● **THE TASK**: When a line below contains the string "theorem", show that line.

● **RECORDED DATA**:
== == ==

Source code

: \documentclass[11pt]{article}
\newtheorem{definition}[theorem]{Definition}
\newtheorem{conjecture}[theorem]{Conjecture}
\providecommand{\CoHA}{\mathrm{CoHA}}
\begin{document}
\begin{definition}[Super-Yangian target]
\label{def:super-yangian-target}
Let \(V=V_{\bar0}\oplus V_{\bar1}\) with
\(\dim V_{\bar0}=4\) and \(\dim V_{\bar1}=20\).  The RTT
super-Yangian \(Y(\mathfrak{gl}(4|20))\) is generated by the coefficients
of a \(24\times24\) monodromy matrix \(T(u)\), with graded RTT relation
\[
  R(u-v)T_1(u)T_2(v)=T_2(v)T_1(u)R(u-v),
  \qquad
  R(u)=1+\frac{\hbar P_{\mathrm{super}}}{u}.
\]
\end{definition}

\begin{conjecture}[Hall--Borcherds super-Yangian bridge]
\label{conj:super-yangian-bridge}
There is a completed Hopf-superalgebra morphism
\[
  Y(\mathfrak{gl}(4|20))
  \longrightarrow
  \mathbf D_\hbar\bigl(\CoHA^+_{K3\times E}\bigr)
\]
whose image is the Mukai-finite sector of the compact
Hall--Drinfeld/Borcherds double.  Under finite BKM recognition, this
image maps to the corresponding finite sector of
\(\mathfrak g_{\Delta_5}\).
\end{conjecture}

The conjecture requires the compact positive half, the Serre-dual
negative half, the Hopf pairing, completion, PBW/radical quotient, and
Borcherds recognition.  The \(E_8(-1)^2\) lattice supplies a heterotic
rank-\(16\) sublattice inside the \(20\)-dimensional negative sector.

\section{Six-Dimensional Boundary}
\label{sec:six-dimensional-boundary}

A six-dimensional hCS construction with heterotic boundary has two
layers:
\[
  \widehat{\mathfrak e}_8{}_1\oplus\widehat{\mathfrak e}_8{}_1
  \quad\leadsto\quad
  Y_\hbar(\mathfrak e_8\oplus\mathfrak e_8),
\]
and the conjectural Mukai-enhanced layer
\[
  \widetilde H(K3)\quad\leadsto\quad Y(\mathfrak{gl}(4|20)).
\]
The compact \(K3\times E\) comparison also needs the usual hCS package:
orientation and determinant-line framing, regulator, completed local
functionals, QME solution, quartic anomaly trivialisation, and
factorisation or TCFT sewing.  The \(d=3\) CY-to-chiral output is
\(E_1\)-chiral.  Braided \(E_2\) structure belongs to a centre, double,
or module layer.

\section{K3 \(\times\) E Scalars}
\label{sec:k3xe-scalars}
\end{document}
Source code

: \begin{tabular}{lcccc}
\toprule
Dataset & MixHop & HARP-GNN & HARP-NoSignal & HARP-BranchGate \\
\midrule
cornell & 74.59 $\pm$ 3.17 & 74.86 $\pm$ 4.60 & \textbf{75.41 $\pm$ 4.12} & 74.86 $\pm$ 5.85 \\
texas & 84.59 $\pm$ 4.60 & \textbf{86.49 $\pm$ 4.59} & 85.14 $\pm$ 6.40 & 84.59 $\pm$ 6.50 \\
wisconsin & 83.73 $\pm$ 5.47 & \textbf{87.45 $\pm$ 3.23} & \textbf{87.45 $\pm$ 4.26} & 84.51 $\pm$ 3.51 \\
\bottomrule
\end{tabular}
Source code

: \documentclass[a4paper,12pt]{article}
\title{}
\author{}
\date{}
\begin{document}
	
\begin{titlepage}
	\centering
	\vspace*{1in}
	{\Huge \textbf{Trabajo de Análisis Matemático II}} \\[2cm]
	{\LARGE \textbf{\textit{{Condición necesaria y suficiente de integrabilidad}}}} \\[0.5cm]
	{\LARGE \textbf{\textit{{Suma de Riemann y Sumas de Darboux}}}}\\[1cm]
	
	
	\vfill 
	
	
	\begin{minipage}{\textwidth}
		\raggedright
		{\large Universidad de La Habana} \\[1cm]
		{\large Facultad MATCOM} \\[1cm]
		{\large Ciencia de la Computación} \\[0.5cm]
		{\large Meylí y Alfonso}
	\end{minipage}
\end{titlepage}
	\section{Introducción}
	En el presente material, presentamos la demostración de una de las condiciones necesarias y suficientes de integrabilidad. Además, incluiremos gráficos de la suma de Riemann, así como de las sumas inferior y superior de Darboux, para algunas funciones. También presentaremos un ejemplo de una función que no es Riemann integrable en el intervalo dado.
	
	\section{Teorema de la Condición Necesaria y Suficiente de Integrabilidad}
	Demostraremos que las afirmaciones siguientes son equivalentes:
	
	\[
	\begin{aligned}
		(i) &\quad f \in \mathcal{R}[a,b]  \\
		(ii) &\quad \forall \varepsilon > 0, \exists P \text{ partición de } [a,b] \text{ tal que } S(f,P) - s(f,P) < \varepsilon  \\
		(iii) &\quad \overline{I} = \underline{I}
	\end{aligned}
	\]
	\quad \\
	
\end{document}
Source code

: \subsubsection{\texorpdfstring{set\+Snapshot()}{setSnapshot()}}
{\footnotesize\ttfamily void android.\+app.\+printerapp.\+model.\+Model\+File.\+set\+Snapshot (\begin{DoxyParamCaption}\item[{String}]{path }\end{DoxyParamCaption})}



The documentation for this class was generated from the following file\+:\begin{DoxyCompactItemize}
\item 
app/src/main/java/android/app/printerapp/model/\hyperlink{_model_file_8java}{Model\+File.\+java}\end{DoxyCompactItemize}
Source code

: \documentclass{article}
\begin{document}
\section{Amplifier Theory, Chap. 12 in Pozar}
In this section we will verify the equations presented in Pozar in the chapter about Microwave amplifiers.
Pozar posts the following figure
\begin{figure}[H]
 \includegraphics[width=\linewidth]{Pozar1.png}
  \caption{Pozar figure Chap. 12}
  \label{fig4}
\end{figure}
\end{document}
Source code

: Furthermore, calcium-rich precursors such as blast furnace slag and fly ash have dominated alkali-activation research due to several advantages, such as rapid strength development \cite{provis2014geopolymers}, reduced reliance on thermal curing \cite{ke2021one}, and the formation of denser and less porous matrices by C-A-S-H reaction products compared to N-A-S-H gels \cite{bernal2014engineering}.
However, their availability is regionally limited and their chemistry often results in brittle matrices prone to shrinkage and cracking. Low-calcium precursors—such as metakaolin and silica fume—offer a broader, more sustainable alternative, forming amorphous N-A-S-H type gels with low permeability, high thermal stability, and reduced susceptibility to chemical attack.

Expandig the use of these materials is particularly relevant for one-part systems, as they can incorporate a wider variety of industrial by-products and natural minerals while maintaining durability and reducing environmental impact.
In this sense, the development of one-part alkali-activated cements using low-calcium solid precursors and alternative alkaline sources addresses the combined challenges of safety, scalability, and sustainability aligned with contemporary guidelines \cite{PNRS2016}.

== == ==

● **ANSWER BELOW**:
\newtheorem{definition}[theorem]{Definition}
\newtheorem{conjecture}[theorem]{Conjecture}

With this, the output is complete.